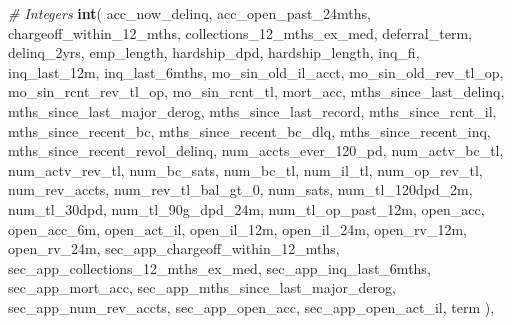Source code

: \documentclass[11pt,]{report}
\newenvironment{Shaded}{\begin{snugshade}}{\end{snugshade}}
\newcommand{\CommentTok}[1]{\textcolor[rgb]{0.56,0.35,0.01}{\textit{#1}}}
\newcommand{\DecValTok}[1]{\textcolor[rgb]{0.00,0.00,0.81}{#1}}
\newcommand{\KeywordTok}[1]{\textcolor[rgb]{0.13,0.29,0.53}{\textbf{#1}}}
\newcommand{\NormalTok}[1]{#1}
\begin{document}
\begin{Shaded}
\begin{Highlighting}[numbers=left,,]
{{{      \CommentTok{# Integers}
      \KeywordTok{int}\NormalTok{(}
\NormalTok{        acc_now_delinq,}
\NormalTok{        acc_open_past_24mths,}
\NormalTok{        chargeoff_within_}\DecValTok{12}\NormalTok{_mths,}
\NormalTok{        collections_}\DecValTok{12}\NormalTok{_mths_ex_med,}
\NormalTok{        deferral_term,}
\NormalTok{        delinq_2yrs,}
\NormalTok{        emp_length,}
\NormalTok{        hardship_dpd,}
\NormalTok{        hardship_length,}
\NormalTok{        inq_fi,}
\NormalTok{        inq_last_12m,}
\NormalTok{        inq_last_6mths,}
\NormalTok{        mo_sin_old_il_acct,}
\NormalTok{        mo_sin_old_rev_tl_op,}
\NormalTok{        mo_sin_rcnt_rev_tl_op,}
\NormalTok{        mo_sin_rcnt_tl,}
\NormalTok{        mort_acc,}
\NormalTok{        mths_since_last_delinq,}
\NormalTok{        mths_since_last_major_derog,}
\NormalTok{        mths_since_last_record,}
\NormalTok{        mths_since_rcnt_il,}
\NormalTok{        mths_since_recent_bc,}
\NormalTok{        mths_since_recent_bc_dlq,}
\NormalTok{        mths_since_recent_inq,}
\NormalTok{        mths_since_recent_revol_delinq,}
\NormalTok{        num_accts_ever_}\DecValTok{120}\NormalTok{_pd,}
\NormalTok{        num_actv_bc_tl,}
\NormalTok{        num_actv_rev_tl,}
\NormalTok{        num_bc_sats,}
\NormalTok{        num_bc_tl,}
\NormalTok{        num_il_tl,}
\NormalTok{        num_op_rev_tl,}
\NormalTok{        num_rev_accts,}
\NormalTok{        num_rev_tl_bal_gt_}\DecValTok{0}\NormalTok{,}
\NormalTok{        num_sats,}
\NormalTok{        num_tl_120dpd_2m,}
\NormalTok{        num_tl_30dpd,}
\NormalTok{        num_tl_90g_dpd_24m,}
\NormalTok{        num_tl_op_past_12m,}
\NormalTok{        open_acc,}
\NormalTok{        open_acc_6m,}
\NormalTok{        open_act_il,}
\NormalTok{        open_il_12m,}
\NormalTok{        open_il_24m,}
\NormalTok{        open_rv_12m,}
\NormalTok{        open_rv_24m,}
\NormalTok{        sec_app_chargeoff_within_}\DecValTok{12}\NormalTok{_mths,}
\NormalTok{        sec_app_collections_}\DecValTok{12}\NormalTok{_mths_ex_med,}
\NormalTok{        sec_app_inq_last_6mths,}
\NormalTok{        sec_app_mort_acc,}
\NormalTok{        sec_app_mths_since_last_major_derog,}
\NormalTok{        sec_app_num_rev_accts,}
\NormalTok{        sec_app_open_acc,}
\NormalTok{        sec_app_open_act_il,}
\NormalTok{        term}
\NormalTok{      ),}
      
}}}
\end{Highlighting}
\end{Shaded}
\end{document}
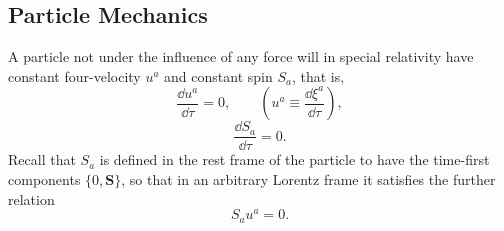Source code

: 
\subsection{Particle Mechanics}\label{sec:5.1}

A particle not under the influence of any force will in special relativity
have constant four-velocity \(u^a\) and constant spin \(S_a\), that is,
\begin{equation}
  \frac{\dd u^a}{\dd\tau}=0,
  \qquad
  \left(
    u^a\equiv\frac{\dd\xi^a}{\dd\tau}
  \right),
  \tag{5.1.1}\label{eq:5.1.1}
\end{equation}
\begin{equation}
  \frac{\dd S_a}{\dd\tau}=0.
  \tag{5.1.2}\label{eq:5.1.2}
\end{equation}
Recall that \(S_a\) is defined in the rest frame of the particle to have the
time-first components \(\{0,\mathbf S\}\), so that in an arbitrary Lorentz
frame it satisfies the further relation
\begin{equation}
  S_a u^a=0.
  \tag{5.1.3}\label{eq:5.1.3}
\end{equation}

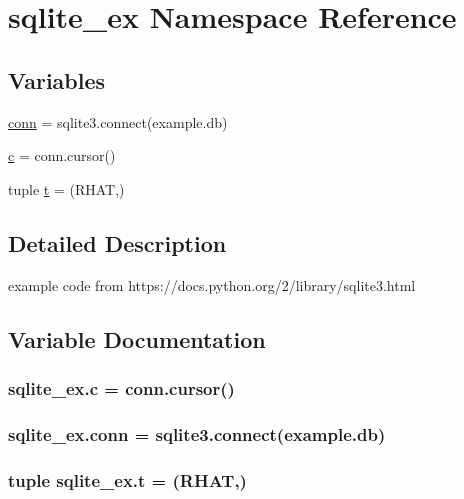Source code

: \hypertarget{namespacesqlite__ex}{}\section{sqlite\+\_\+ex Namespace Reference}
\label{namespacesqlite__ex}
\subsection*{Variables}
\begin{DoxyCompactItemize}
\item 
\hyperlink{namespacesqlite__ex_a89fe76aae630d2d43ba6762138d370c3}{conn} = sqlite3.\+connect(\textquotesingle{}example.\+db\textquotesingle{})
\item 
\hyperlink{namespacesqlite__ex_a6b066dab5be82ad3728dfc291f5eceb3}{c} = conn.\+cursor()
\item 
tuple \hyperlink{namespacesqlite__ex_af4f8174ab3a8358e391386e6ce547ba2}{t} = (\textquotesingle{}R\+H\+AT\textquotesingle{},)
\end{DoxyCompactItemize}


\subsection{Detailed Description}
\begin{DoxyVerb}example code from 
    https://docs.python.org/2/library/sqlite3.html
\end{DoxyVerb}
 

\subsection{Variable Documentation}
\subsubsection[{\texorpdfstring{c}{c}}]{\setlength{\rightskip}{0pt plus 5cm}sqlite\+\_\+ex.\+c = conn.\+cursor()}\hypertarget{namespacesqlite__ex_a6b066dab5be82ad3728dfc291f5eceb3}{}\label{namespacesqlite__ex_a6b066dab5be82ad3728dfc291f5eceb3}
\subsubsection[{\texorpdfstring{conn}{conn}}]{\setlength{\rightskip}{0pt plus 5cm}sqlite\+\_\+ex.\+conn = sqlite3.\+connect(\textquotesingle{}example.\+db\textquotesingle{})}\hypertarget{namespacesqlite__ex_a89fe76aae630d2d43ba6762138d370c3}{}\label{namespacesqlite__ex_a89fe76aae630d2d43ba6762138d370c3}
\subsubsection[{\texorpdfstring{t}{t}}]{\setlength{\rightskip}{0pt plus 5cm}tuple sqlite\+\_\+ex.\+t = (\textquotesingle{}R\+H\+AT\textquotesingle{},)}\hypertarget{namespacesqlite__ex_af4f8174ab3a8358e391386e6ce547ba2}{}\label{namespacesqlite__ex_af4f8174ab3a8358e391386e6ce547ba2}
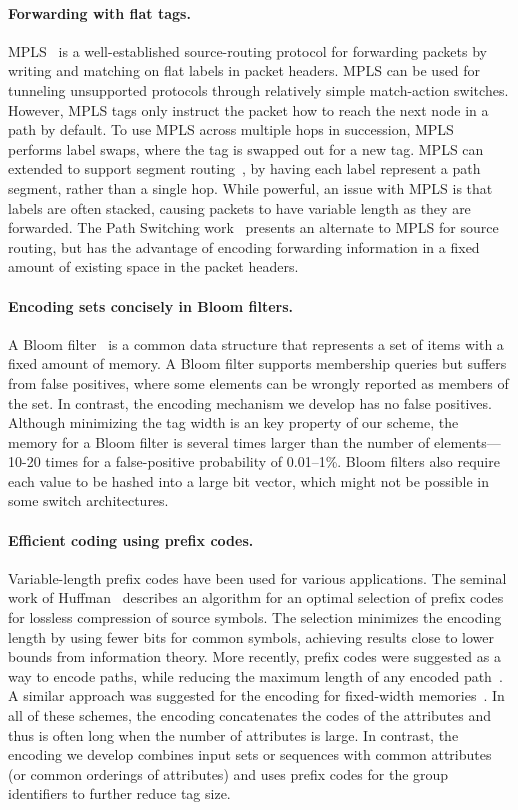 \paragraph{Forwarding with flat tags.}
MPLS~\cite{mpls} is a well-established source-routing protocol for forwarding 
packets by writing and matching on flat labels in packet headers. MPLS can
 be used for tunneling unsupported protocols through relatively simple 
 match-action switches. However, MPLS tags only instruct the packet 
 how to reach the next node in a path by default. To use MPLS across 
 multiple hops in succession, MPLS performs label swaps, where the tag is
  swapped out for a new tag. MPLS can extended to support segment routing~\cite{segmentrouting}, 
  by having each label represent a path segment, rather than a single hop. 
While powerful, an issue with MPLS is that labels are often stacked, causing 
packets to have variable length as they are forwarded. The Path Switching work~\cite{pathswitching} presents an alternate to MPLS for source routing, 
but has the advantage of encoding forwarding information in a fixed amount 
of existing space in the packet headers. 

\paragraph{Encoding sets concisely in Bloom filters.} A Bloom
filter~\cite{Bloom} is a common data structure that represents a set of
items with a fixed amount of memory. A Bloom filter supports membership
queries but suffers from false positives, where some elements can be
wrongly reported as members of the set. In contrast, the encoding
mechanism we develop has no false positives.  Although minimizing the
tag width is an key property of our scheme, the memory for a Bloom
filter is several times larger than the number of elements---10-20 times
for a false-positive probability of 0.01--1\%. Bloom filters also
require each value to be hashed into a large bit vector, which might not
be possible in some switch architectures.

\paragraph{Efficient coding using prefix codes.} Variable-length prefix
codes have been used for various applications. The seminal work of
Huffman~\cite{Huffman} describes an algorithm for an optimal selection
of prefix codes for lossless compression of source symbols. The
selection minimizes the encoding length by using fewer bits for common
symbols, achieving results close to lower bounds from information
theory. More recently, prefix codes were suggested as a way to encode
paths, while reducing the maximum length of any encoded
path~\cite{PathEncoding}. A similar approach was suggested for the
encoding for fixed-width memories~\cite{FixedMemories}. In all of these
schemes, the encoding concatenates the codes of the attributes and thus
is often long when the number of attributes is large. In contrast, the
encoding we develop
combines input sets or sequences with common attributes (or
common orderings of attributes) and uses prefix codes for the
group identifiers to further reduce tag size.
★ ★ ★ ★ ★
Problem statement - Output each line of the listing above that has "packets".

Solution -
packets by writing and matching on flat labels in packet headers. MPLS can
packets to have variable length as they are forwarded. The Path Switching work~\cite{pathswitching} presents an alternate to MPLS for source routing, 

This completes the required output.